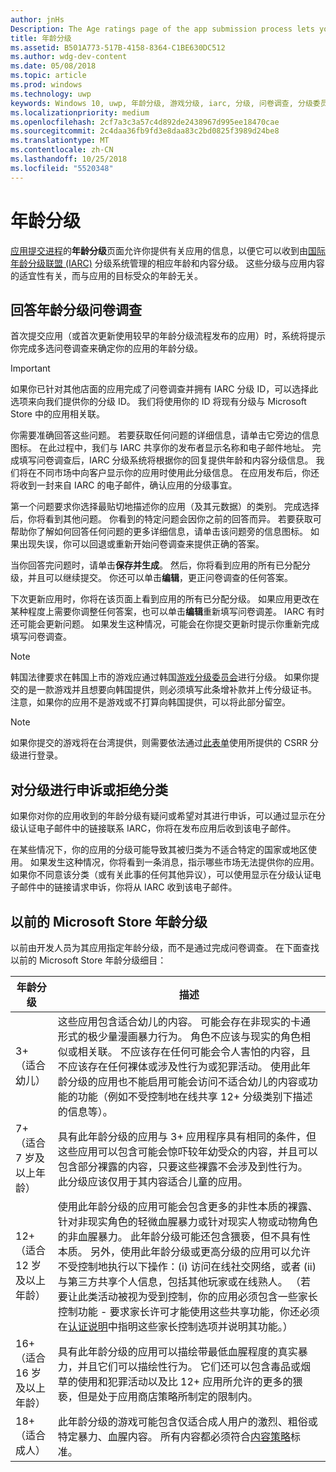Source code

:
 ```yaml
---
author: jnHs
Description: The Age ratings page of the app submission process lets you provide information about your app so it can receive the appropriate age ratings from the International Age Ratings Coalition (IARC).
title: 年龄分级
ms.assetid: B501A773-517B-4158-8364-C1BE630DC512
ms.author: wdg-dev-content
ms.date: 05/08/2018
ms.topic: article
ms.prod: windows
ms.technology: uwp
keywords: Windows 10, uwp, 年龄分级, 游戏分级, iarc, 分级, 问卷调查, 分级委员会, 内容分级
ms.localizationpriority: medium
ms.openlocfilehash: 2cf7a3c3a57c4d892de2438967d995ee18470cae
ms.sourcegitcommit: 2c4daa36fb9fd3e8daa83c2bd0825f3989d24be8
ms.translationtype: MT
ms.contentlocale: zh-CN
ms.lasthandoff: 10/25/2018
ms.locfileid: "5520348"
---
```

# <a name="age-ratings"></a>年龄分级

[应用提交进程](app-submissions.md)的**年龄分级**页面允许你提供有关应用的信息，以便它可以收到由[国际年龄分级联盟 (IARC)](http://go.microsoft.com/fwlink/p/?LinkId=716854) 分级系统管理的相应年龄和内容分级。 这些分级与应用内容的适宜性有关，而与应用的目标受众的年龄无关。

## <a name="answering-the-age-ratings-questionnaire"></a>回答年龄分级问卷调查

首次提交应用（或首次更新使用较早的年龄分级流程发布的应用）时，系统将提示你完成多选问卷调查来确定你的应用的年龄分级。

> [!IMPORTANT]
> 如果你已针对其他店面的应用完成了问卷调查并拥有 IARC 分级 ID，可以选择此选项来向我们提供你的分级 ID。 我们将使用你的 ID 将现有分级与 Microsoft Store 中的应用相关联。

你需要准确回答这些问题。 若要获取任何问题的详细信息，请单击它旁边的信息图标。 在此过程中，我们与 IARC 共享你的发布者显示名称和电子邮件地址。 完成填写问卷调查后，IARC 分级系统将根据你的回复提供年龄和内容分级信息。 我们将在不同市场中向客户显示你的应用时使用此分级信息。 在应用发布后，你还将收到一封来自 IARC 的电子邮件，确认应用的分级事宜。

第一个问题要求你选择最贴切地描述你的应用（及其元数据）的类别。 完成选择后，你将看到其他问题。 你看到的特定问题会因你之前的回答而异。 若要获取可帮助你了解如何回答任何问题的更多详细信息，请单击该问题旁的信息图标。 如果出现失误，你可以回退或重新开始问卷调查来提供正确的答案。

当你回答完问题时，请单击**保存并生成**。 然后，你将看到应用的所有已分配分级，并且可以继续提交。 你还可以单击**编辑**，更正问卷调查的任何答案。

下次更新应用时，你将在该页面上看到应用的所有已分配分级。 如果应用更改在某种程度上需要你调整任何答案，也可以单击**编辑**重新填写问卷调差。 IARC 有时还可能会更新问题。 如果发生这种情况，可能会在你提交更新时提示你重新完成填写问卷调查。

<span id="boards" />

> [!NOTE]
> 韩国法律要求在韩国上市的游戏应通过韩国[游戏分级委员会](http://go.microsoft.com/fwlink/p/?LinkId=228256)进行分级。 如果你提交的是一款游戏并且想要向韩国提供，则必须填写此条增补款并上传分级证书。 注意，如果你的应用不是游戏或不打算向韩国提供，可以将此部分留空。

> [!NOTE]
> 如果你提交的游戏将在台湾提供，则需要依法通过[此表单](https://go.microsoft.com/fwlink/?linkid=867281)使用所提供的 CSRR 分级进行登录。 

<span id="appeal" />

## <a name="appealing-ratings-or-refused-classifications"></a>对分级进行申诉或拒绝分类

如果你对你的应用收到的年龄分级有疑问或希望对其进行申诉，可以通过显示在分级认证电子邮件中的链接联系 IARC，你将在发布应用后收到该电子邮件。

在某些情况下，你的应用的分级可能导致其被归类为不适合特定的国家或地区使用。 如果发生这种情况，你将看到一条消息，指示哪些市场无法提供你的应用。 如果你不同意该分类（或有关此事的任何其他异议），可以使用显示在分级认证电子邮件中的链接请求申诉，你将从 IARC 收到该电子邮件。


## <a name="previous-microsoft-store-age-ratings"></a>以前的 Microsoft Store 年龄分级

以前由开发人员为其应用指定年龄分级，而不是通过完成问卷调查。 在下面查找以前的 Microsoft Store 年龄分级细目：

| 年龄分级                           | 描述                            |
|--------------------------------------|----------------------------------------|
| 3+（适合幼儿）     | 这些应用包含适合幼儿的内容。 可能会存在非现实的卡通形式的极少量漫画暴力行为。 角色不应该与现实的角色相似或相关联。 不应该存在任何可能会令人害怕的内容，且不应该存在任何裸体或涉及性行为或犯罪活动。 使用此年龄分级的应用也不能启用可能会访问不适合幼儿的内容或功能的功能（例如不受控制地在线共享 12+ 分级类别下描述的信息等）。            |
| 7+（适合 7 岁及以上年龄）   | 具有此年龄分级的应用与 3+ 应用程序具有相同的条件，但这些应用可以包含可能会惊吓较年幼受众的内容，并且可以包含部分裸露的内容，只要这些裸露不会涉及到性行为。 此分级应该仅用于其内容适合儿童的应用。                                                                                   |
| 12+（适合 12 岁及以上年龄） | 使用此年龄分级的应用可能会包含更多的非性本质的裸露、针对非现实角色的轻微血腥暴力或针对现实人物或动物角色的非血腥暴力。 此年龄分级可能还包含猥亵，但不具有性本质。 另外，使用此年龄分级或更高分级的应用可以允许不受控制地执行以下操作：(i) 访问在线社交网络，或者 (ii) 与第三方共享个人信息，包括其他玩家或在线熟人。 （若要让此类活动被视为受到控制，你的应用必须包含一些家长控制功能 - 要求家长许可才能使用这些共享功能，你还必须在[认证说明](notes-for-certification.md)中指明这些家长控制选项并说明其功能。） |
| 16+（适合 16 岁及以上年龄） | 具有此年龄分级的应用可以描绘带最低血腥程度的真实暴力，并且它们可以描绘性行为。 它们还可以包含毒品或烟草的使用和犯罪活动以及比 12+ 应用所允许的更多的猥亵，但是处于应用商店策略所制定的限制内。                                                                                                                           |
| 18+（适合成人）            | 此年龄分级的游戏可能包含仅适合成人用户的激烈、粗俗或特定暴力、血腥内容。 所有内容都必须符合[内容策略](https://docs.microsoft.com/legal/windows/agreements/store-policies)标准。                                                                                                                                                            |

****************************************

YOUR GOAL: Would you please repeat the lines above exactly, from the first line of the listing through the line holding "你需要准确回答这些问题。 若要获取任何问题的详细信息，请单击它旁边的信息图标。 在此过程中，我们与", with nothing added and no pictures?

ANSWER:
Source code

:
 ```yaml
---
author: jnHs
Description: The Age ratings page of the app submission process lets you provide information about your app so it can receive the appropriate age ratings from the International Age Ratings Coalition (IARC).
title: 年龄分级
ms.assetid: B501A773-517B-4158-8364-C1BE630DC512
ms.author: wdg-dev-content
ms.date: 05/08/2018
ms.topic: article
ms.prod: windows
ms.technology: uwp
keywords: Windows 10, uwp, 年龄分级, 游戏分级, iarc, 分级, 问卷调查, 分级委员会, 内容分级
ms.localizationpriority: medium
ms.openlocfilehash: 2cf7a3c3a57c4d892de2438967d995ee18470cae
ms.sourcegitcommit: 2c4daa36fb9fd3e8daa83c2bd0825f3989d24be8
ms.translationtype: MT
ms.contentlocale: zh-CN
ms.lasthandoff: 10/25/2018
ms.locfileid: "5520348"
---
```

# <a name="age-ratings"></a>年龄分级

[应用提交进程](app-submissions.md)的**年龄分级**页面允许你提供有关应用的信息，以便它可以收到由[国际年龄分级联盟 (IARC)](http://go.microsoft.com/fwlink/p/?LinkId=716854) 分级系统管理的相应年龄和内容分级。 这些分级与应用内容的适宜性有关，而与应用的目标受众的年龄无关。

## <a name="answering-the-age-ratings-questionnaire"></a>回答年龄分级问卷调查

首次提交应用（或首次更新使用较早的年龄分级流程发布的应用）时，系统将提示你完成多选问卷调查来确定你的应用的年龄分级。

> [!IMPORTANT]
> 如果你已针对其他店面的应用完成了问卷调查并拥有 IARC 分级 ID，可以选择此选项来向我们提供你的分级 ID。 我们将使用你的 ID 将现有分级与 Microsoft Store 中的应用相关联。

你需要准确回答这些问题。 若要获取任何问题的详细信息，请单击它旁边的信息图标。 在此过程中，我们与 IARC 共享你的发布者显示名称和电子邮件地址。 完成填写问卷调查后，IARC 分级系统将根据你的回复提供年龄和内容分级信息。 我们将在不同市场中向客户显示你的应用时使用此分级信息。 在应用发布后，你还将收到一封来自 IARC 的电子邮件，确认应用的分级事宜。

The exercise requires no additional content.